Dalam kajian ekonomi, preferensi terkait dengan kepuasan, kesukaan dan kecenderungan individu pada suatu barang/jasa. Ada empat prinsip pilihan rasional yang digunakan untuk memaksimalkan kepuasan individu. (Adiwarman Karim, 2010:52) Yaitu:

  1. Completeness.

Aksioma ini mengatakan bahwa setiap individu selalu dapat menentukan keadaan mana yang lebih disukainya diantara dua keadaan, dimisalkan A da B adalah dua keadaan maka kemungkinan pilihan yang terjadi adalah A lebih baik dari pada B, B lebih baik dari pada A atau A dan B sama baiknya dan A

  1. Transifility

Aksioma ini menjelaskan bahwa jika seseorang mengatakan A lebih disukai daripada B, dan B lebih disukai daripada C maka ia akan mengatakan A lebih disukai daripada C. Aksioma ini sebenarnya untuk memastikan adanya konsistensi internal di dalam diri individu dalam mengambil keputusan.

  1. Continuity

Aksioma ini menjelaskan bahwa jika A lebih disukai daripada B maka keadaan yang mendekati A pasti juga lebih disukai daripada B. Hal ini menunjukkan kekonsistenan konsumen dalam memilih suatu barang yang nanti akan di konsumsinya.

  1. Lebih Banyak Lebih Baik

Aksioma ini menyatakan bahwa jumlah kepuasan akan meningkat jika individu mengkonsumsi lebih banyak barang/jasa. Hal ini dijelaskan pada kurva kepuasan konsumen (indifference curve) yang semakin meningkat akan memberikan kepuasan yang lebih baik. Sehingga konsumen akan selalu cenderung menambah konsumsinya demi kepuasan yang didapat.

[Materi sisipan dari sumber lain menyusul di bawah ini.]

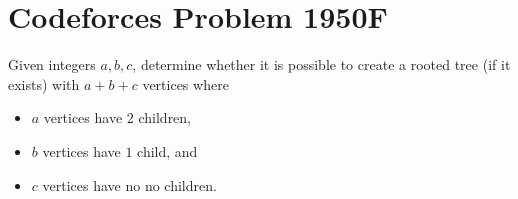 \documentclass[a4paper, 12pt]{article}
\begin{document}
\section*{Codeforces Problem 1950F}

\begin{chirpbox}
    \begin{problem}
        Given integers \( a, b, c \), determine whether it is possible to create a rooted tree (if it exists) with \( a + b + c \) vertices where
        \begin{itemize}[itemsep=0pt]
            \item \( a \) vertices have \( 2 \) children,
            \item \( b \) vertices have \( 1 \) child, and
            \item \( c \) vertices have no no children.
        \end{itemize}
    \end{problem}
\end{chirpbox}
\end{document}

Namun tetap dibatasi oleh garis anggaran konsumen (budget constraint).

Dalam ilmu ekonomi klasik dan neo-klasik jika keempat prinsip pembentuk preferensi di atas jika diterjemahkan akan membentuk geometric yang dikenal dengan sebutan indifference Curve yang selanjutnya disingkat IC. (M Nur Riyanto al Arif & Euis Arnalia , 2010 : 111).